How can we take a stand against unethical practices in the fashion industry and the negative effects of thoughtless shopping patterns while still expressing our unique style?
The rules of the game
As consumers in a capitalist system, we have a lot of power. By simply putting items in our shopping cart, we ultimately choose what sells and what stays on the shelves. But with this power comes responsibility. You should ask yourself how clothing was made and who made it before buying. Once our purchases start reflecting the positive change we want to see in the world, fashion brands and manufacturers will follow suit.
Put your money where your mouth is
One of the easiest ways to fight unethical fast-fashion practices is to stop buying from companies and brands which are not sustainably or ethically produced. According to a study by the Fashion Revolution, Topshop, Forever 21, Zara and Victoria’s Secret, among others, are popular fast-fashion brands implementing unethical and questionable production methods.
Think twice about brands that aren’t transparent in their production methods and environmental footprint. Apps like Good On You, Avoid and Good Guide can help you track ethical brands. TenTree, People Tree, Patagonia, Levis and Kings of Indigo are brands currently setting the stage for sustainable fashion.
One of the problems with switching over from fast-fashion labels is that fair trade and sustainable brands cost a pretty penny.
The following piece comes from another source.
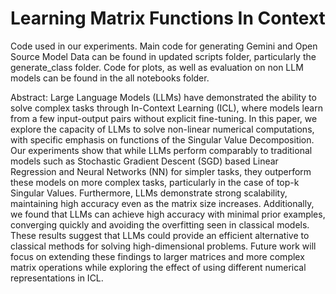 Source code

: # Learning Matrix Functions In Context

Code used in our experiments. Main code for generating Gemini and Open Source Model Data can be found in updated scripts folder, particularly the generate_class folder. Code for plots, as well as evaluation on non LLM models can be found in the all notebooks folder. 

Abstract: Large Language Models (LLMs) have demonstrated the ability to solve complex tasks through In-Context Learning (ICL), where models learn from a few input-output pairs without explicit fine-tuning. In this paper, we explore the capacity of LLMs to solve non-linear numerical computations, with specific emphasis on functions of the Singular Value Decomposition. Our experiments show that while LLMs perform comparably to traditional models such as Stochastic Gradient Descent (SGD) based Linear Regression and Neural Networks (NN) for simpler tasks, they outperform these models on more complex tasks, particularly in the case of top-k Singular Values. Furthermore, LLMs demonstrate strong scalability, maintaining high accuracy even as the matrix size increases. Additionally, we found that LLMs can achieve high accuracy with minimal prior examples, converging quickly and avoiding the overfitting seen in classical models. These results suggest that LLMs could provide an efficient alternative to classical methods for solving high-dimensional problems. Future work will focus on extending these findings to larger matrices and more complex matrix operations while exploring the effect of using different numerical representations in ICL.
These brands are not cutting corners when it comes to paying livable wages, providing healthy working conditions and being mindful of their environmental footprint.
However, you don’t have to drop hundreds on a new wardrobe in order to dress conscientiously. Thrifting and buying secondhand is a great way to find unique, high-quality fashion pieces for a fraction of the cost, not to mention it’s a waste-free way to shop. By thrifting instead of buying new, you are helping keep wearable clothes out of landfills, which can impact our environment in a big way.
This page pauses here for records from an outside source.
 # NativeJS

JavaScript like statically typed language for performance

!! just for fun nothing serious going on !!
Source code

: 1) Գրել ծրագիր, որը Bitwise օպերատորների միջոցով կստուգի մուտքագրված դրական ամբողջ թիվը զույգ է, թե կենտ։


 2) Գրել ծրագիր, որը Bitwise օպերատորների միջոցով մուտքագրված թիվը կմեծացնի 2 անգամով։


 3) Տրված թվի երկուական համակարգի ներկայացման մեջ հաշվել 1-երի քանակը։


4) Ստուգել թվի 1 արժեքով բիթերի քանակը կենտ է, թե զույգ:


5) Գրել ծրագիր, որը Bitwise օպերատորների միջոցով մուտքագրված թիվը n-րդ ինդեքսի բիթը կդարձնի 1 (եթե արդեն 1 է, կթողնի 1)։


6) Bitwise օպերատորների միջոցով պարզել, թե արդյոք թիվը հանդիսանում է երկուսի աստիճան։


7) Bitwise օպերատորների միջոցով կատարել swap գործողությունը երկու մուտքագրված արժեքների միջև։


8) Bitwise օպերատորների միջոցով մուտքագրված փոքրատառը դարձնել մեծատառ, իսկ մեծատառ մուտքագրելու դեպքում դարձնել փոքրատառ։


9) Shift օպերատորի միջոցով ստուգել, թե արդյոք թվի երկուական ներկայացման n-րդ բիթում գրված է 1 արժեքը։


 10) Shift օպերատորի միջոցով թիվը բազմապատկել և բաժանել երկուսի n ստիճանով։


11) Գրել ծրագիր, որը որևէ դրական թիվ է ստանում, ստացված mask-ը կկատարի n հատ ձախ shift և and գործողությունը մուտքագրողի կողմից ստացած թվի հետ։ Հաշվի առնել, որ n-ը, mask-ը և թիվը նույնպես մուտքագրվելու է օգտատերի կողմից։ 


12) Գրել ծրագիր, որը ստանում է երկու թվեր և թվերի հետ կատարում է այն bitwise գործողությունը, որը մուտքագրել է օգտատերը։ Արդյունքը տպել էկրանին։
It’s also worth taking time to consider repurposing old clothing items by donating to your local charities. Approximately 50 percent of clothing is thrown away each year that could have been donated or recycled in some manner, compared to the 95 percent of all textiles that can be recycled or reused.
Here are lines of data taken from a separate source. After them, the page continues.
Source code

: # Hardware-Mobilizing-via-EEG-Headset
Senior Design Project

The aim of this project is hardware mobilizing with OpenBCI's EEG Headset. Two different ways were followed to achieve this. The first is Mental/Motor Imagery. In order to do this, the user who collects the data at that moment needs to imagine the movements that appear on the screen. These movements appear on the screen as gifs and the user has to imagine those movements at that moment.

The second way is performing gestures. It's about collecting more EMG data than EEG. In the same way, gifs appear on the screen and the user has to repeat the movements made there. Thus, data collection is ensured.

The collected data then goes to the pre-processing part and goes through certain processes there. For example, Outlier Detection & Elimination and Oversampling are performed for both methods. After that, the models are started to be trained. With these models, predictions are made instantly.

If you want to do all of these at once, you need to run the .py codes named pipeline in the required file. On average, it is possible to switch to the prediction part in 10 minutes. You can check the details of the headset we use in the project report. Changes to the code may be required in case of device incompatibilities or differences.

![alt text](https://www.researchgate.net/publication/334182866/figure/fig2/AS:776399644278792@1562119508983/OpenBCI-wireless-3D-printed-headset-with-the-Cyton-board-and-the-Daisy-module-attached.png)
Save your money, help the Earth
Probably the best thing you can do to fight against the unethical consumption of material goods is to simply stop consuming. Save your money and hold off on buying things you don’t actually need. Ask yourself, “Do I really need this, or do I really want this?” Unless you went out to specifically buy it, you probably don’t.
Every year, two billion t-shirts are sold worldwide while 520 million pairs of jeans are sold in the United States alone. According to Newsweek, Americans throw away 14 million tons of clothing and textile material each year. What percentage of that throwaway pile do you think is less than a year old?
The corporate giants that dress much of the world need to be held accountable for what is happening behind closed doors in the fashion production and manufacturing process. The fast-fashion industry, paired with a deeply ingrained consumerist mindset, is hurting people, our planet and our pockets.
In order to contribute to worldwide sustainability efforts and to improve countless individuals’ quality of life, we need to start taking an active role in educating others about the impact of unethical fashion practices. Everyone has the power to implement small changes in their lives in order to make a big impact. It’s not hard to win the ethical shopping game; you just have to decide if you are going to play.